• EXERCISE INSTRUCTIONS
Using the records below, quote only the span that opens with the line containing "胖嘟嘟的脸上露出一个意味深长的笑容。" and closes with the line containing "她总觉得老板娘「女同学」这三个字中间的停顿像是别有深意。", exactly and inclusively.

• RECORDS TO PROCESS
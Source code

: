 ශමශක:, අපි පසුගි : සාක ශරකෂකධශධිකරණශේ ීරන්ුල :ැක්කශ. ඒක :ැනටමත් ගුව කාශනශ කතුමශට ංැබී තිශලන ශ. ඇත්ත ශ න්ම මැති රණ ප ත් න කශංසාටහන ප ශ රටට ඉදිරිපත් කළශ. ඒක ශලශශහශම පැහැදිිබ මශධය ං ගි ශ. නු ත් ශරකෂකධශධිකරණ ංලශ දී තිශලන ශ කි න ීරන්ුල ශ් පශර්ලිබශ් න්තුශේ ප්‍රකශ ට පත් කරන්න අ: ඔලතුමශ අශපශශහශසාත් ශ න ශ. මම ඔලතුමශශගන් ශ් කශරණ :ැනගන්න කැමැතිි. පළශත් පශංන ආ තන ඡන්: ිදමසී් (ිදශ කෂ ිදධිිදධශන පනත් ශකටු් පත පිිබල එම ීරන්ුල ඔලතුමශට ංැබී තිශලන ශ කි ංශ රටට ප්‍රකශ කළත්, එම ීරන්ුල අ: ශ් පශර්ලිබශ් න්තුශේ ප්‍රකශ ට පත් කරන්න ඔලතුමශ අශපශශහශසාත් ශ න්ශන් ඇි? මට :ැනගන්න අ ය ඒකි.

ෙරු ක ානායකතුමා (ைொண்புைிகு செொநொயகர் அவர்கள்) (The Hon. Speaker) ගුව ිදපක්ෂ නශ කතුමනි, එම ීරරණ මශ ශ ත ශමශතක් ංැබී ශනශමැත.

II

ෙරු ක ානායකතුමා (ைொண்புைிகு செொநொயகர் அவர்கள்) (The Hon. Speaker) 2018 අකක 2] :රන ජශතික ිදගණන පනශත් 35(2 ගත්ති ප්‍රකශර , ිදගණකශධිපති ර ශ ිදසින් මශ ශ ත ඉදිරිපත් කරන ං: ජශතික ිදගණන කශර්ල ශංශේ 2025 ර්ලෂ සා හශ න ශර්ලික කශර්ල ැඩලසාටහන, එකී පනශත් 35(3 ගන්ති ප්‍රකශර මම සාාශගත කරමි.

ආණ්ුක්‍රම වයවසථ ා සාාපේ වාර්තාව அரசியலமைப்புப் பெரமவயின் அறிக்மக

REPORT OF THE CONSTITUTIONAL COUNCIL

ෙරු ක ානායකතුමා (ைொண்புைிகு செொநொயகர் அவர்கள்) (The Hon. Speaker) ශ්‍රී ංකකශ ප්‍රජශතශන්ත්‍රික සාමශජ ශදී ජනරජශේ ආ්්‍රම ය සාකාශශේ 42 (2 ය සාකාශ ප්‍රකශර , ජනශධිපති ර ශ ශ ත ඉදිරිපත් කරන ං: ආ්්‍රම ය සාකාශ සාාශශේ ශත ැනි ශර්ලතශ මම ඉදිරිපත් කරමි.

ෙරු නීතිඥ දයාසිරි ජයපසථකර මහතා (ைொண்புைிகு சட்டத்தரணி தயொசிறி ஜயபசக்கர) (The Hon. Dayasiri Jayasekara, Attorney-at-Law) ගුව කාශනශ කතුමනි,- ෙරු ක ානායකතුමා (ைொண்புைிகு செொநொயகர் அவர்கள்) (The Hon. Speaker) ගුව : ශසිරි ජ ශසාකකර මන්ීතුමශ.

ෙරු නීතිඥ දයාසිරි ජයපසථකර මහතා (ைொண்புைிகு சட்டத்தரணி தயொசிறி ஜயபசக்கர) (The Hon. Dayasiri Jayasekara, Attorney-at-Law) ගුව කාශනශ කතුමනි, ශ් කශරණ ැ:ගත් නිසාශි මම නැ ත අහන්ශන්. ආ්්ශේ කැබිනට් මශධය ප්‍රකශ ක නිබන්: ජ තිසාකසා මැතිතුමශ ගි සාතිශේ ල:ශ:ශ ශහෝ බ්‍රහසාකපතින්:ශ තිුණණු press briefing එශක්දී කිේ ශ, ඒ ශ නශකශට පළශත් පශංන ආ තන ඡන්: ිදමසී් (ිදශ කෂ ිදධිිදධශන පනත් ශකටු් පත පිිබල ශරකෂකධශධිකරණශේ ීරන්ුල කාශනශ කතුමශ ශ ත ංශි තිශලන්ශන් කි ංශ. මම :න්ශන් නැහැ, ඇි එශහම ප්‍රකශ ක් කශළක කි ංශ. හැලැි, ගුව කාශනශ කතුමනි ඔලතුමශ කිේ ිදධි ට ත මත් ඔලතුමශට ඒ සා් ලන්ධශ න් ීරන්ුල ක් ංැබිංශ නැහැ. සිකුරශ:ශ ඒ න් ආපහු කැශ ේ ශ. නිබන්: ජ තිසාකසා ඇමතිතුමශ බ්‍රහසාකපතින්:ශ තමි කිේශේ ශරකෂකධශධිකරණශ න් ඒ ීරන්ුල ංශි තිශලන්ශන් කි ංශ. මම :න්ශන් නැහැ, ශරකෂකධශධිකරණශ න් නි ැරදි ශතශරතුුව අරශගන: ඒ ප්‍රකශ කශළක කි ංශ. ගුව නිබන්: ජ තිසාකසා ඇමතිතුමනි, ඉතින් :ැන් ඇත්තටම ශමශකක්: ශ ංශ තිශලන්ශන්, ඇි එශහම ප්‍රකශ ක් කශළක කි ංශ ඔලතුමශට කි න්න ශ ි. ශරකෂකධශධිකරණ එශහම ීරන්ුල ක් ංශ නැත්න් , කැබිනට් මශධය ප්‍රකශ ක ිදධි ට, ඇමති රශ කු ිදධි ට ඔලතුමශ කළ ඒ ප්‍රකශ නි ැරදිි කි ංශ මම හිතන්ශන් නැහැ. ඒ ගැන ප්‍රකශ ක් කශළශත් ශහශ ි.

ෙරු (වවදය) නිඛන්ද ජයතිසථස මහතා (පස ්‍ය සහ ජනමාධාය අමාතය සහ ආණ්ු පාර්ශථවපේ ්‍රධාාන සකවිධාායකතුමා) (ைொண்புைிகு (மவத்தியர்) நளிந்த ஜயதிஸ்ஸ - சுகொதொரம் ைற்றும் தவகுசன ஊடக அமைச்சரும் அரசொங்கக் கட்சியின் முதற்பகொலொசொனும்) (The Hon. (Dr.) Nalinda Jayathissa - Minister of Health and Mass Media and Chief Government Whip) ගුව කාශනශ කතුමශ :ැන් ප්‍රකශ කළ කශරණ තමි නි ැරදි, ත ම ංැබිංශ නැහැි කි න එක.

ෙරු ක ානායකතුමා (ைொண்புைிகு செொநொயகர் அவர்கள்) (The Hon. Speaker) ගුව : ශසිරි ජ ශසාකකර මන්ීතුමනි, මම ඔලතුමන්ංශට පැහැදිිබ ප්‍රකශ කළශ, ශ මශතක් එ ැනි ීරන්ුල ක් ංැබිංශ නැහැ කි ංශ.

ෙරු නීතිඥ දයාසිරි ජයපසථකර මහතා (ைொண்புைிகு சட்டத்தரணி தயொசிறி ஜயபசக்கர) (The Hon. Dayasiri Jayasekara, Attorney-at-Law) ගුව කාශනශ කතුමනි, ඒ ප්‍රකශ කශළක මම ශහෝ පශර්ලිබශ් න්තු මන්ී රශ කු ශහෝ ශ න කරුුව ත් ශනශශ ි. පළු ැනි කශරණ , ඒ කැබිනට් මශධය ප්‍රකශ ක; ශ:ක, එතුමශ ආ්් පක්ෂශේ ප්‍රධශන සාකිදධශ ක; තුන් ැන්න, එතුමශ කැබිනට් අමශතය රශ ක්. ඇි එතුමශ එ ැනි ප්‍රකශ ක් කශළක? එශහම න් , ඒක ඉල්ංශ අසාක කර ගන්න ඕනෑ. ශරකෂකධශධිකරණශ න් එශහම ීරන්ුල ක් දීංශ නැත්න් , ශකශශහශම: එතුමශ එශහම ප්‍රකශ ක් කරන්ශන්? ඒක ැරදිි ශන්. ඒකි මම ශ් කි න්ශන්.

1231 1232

* * *

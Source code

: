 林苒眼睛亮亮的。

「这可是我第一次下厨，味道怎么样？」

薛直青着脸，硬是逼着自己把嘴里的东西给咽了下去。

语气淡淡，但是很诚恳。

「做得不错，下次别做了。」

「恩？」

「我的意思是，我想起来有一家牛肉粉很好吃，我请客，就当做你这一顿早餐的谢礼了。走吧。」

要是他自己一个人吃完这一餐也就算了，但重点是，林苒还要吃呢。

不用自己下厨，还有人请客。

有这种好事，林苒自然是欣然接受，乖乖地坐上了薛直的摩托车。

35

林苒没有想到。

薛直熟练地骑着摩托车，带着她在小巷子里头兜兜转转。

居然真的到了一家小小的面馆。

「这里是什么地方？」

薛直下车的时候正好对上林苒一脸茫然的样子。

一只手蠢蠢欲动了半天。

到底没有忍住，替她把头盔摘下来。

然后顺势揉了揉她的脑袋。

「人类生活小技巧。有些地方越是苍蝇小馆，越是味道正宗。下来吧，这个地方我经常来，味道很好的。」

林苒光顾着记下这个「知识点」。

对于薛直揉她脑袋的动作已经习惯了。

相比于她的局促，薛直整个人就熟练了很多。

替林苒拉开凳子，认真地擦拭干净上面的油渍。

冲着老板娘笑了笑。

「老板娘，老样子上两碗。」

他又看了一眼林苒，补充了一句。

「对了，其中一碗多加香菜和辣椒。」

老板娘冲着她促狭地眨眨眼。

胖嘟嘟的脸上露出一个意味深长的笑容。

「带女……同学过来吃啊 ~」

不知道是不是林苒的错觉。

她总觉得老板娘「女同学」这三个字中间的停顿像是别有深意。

==

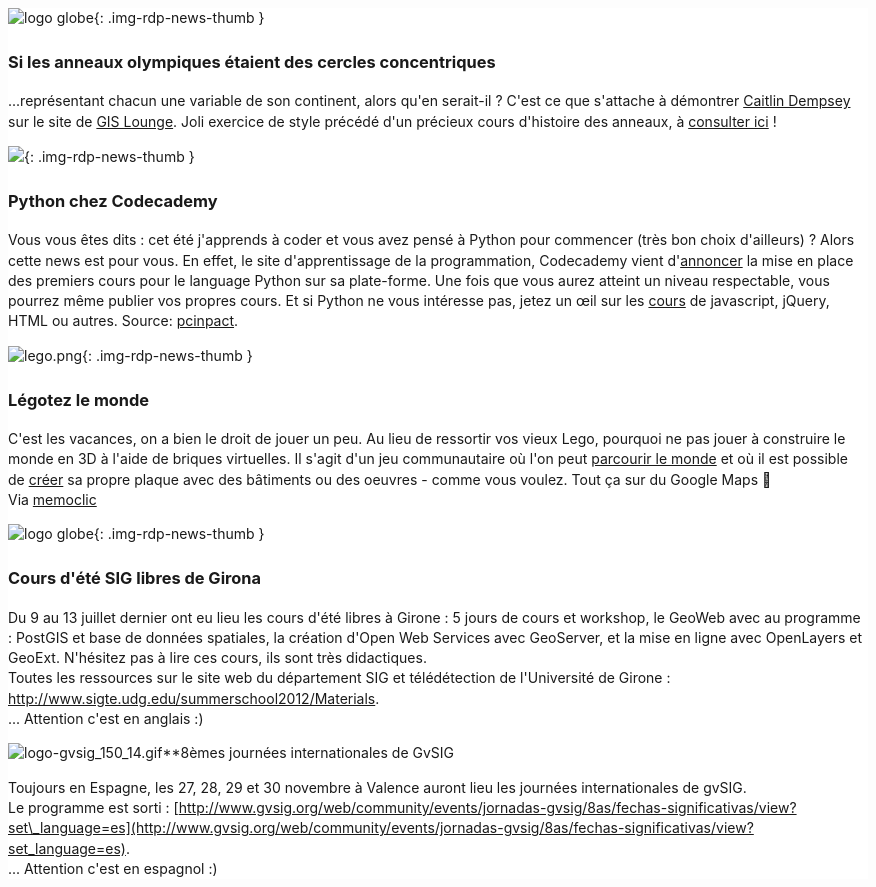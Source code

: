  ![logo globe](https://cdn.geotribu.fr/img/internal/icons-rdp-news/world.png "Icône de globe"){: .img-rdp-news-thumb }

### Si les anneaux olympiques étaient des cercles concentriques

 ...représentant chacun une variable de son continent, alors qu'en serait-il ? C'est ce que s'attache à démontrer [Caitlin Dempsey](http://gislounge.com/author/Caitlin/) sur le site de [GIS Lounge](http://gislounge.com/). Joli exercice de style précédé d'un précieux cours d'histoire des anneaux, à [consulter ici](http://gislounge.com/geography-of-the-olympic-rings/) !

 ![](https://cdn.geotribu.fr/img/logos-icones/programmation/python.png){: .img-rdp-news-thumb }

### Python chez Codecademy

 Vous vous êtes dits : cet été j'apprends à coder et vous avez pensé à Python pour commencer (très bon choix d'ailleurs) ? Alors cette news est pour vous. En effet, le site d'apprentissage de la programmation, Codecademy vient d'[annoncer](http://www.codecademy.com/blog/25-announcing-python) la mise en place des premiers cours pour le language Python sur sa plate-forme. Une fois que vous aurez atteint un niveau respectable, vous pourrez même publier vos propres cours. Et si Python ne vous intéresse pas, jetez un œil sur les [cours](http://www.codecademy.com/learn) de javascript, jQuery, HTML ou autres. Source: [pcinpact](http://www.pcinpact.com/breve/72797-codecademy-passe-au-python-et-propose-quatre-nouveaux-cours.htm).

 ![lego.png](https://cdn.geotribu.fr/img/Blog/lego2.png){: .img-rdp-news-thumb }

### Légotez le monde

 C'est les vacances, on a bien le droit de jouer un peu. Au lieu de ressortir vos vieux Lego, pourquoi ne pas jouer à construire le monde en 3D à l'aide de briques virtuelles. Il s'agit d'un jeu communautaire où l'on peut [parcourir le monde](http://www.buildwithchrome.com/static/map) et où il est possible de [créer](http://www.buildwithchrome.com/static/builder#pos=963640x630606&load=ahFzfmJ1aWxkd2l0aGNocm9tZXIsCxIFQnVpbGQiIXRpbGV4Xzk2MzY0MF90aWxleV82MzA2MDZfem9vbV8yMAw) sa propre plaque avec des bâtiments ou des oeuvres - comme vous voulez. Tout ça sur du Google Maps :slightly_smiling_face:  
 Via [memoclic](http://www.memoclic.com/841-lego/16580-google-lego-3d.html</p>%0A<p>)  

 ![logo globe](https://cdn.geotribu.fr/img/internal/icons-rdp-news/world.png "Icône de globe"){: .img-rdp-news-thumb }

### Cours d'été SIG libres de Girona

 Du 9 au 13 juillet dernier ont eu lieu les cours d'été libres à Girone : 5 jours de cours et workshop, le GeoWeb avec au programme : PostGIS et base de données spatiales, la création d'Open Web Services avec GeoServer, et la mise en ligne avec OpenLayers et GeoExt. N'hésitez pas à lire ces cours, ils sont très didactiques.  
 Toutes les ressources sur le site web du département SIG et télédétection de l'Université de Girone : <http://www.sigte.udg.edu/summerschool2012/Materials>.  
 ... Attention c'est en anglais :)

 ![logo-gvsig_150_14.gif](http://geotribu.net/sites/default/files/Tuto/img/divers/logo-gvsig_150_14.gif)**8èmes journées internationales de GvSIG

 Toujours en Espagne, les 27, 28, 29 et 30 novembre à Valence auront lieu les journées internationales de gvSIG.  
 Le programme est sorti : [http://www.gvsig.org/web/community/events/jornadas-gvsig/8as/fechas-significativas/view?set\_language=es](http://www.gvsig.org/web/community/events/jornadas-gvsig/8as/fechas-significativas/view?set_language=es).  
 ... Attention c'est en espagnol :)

• RESULT
胖嘟嘟的脸上露出一个意味深长的笑容。

「带女……同学过来吃啊 ~」

不知道是不是林苒的错觉。

她总觉得老板娘「女同学」这三个字中间的停顿像是别有深意。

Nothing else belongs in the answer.